### WHAT YOU ARE ASKED TO DO
When you reach the line containing "这项技术之所以有用，原因如下" in the entries below, start writing out each line exactly, and stop after the line containing "类似于在手指间滚动的玻璃弹珠的纹路。".

[Opening DATA IN THIS EXERCISE section]

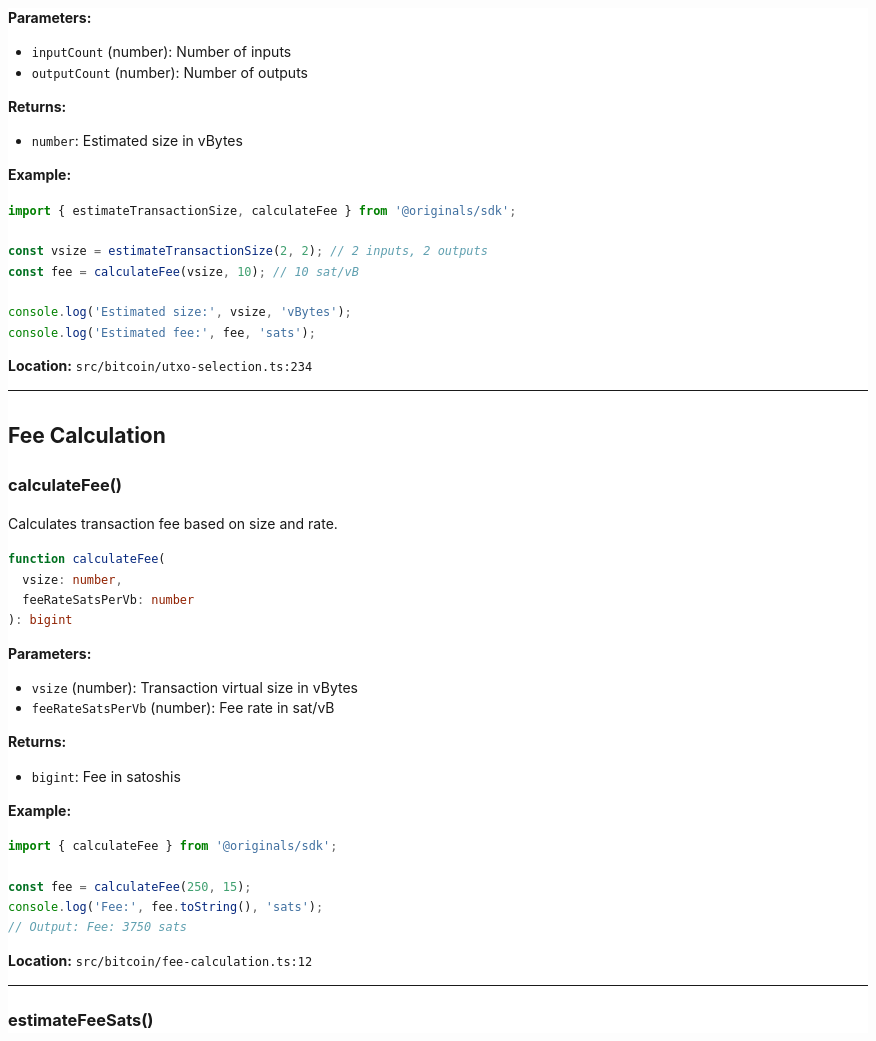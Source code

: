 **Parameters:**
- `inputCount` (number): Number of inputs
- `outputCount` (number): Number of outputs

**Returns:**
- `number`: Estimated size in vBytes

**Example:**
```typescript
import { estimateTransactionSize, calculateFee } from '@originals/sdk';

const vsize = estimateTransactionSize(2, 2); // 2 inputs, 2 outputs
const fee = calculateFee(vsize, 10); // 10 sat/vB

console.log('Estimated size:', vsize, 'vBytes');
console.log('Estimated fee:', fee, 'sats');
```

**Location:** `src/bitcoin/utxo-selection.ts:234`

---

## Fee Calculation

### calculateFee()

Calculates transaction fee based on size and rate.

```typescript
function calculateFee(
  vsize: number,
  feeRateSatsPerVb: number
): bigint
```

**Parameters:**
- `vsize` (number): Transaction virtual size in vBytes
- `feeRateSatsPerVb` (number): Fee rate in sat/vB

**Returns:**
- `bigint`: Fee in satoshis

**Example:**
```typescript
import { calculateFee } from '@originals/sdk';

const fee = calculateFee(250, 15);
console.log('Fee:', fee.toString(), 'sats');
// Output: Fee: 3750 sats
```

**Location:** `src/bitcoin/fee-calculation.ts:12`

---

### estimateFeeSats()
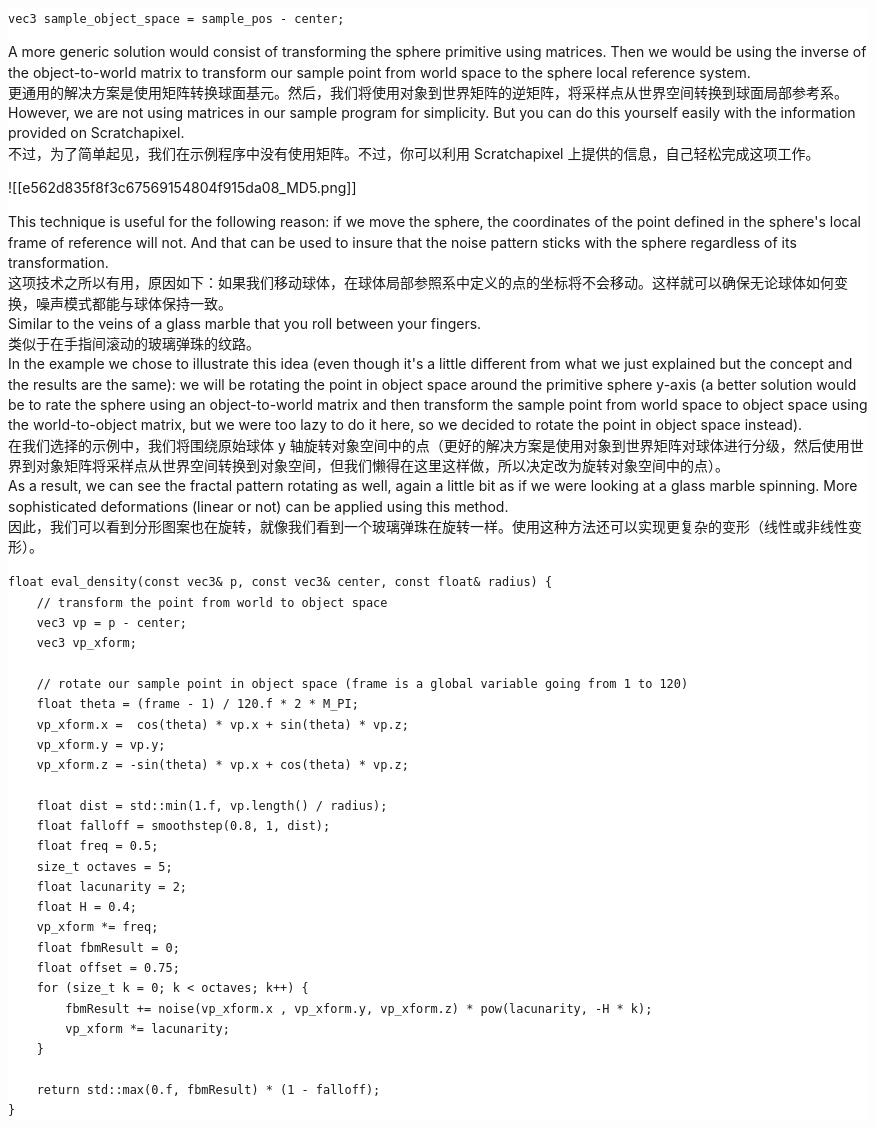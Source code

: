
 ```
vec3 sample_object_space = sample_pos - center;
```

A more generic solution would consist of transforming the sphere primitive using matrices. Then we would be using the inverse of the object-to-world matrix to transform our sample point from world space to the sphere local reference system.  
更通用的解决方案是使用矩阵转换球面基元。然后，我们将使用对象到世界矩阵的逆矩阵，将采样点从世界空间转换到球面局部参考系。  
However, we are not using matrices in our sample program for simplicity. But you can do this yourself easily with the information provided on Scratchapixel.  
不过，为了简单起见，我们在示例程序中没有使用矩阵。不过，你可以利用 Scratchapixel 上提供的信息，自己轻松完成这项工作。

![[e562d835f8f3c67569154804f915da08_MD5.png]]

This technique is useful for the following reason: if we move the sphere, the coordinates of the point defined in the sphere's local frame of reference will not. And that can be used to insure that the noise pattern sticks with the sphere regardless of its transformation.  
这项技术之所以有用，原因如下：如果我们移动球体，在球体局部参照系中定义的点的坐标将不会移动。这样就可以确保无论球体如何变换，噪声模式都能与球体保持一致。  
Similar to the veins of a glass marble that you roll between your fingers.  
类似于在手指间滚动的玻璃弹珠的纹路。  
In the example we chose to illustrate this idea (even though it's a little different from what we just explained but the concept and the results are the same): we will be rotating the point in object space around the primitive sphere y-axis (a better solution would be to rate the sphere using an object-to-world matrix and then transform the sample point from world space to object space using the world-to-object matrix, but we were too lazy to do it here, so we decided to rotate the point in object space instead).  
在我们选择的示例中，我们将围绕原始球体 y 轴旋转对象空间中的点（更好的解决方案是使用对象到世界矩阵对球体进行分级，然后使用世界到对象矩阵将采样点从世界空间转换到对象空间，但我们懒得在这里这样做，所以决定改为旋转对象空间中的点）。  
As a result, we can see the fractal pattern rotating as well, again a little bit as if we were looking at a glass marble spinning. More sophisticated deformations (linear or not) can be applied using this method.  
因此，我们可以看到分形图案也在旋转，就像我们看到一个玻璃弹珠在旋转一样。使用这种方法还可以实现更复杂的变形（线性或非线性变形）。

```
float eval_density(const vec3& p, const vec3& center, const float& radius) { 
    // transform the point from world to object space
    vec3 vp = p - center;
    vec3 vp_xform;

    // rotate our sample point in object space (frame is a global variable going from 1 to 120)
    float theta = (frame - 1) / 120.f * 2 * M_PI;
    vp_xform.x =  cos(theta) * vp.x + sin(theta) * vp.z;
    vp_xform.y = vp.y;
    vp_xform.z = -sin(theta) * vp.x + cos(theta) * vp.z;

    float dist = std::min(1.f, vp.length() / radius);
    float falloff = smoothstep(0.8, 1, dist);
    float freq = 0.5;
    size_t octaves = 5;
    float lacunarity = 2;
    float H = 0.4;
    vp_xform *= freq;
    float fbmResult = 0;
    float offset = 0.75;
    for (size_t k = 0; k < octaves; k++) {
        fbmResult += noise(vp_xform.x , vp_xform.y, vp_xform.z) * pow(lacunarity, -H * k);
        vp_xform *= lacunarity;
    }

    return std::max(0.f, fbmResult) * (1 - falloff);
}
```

[Closing DATA IN THIS EXERCISE section]

### WRITTEN RESPONSE
这项技术之所以有用，原因如下：如果我们移动球体，在球体局部参照系中定义的点的坐标将不会移动。这样就可以确保无论球体如何变换，噪声模式都能与球体保持一致。  
Similar to the veins of a glass marble that you roll between your fingers.  
类似于在手指间滚动的玻璃弹珠的纹路。  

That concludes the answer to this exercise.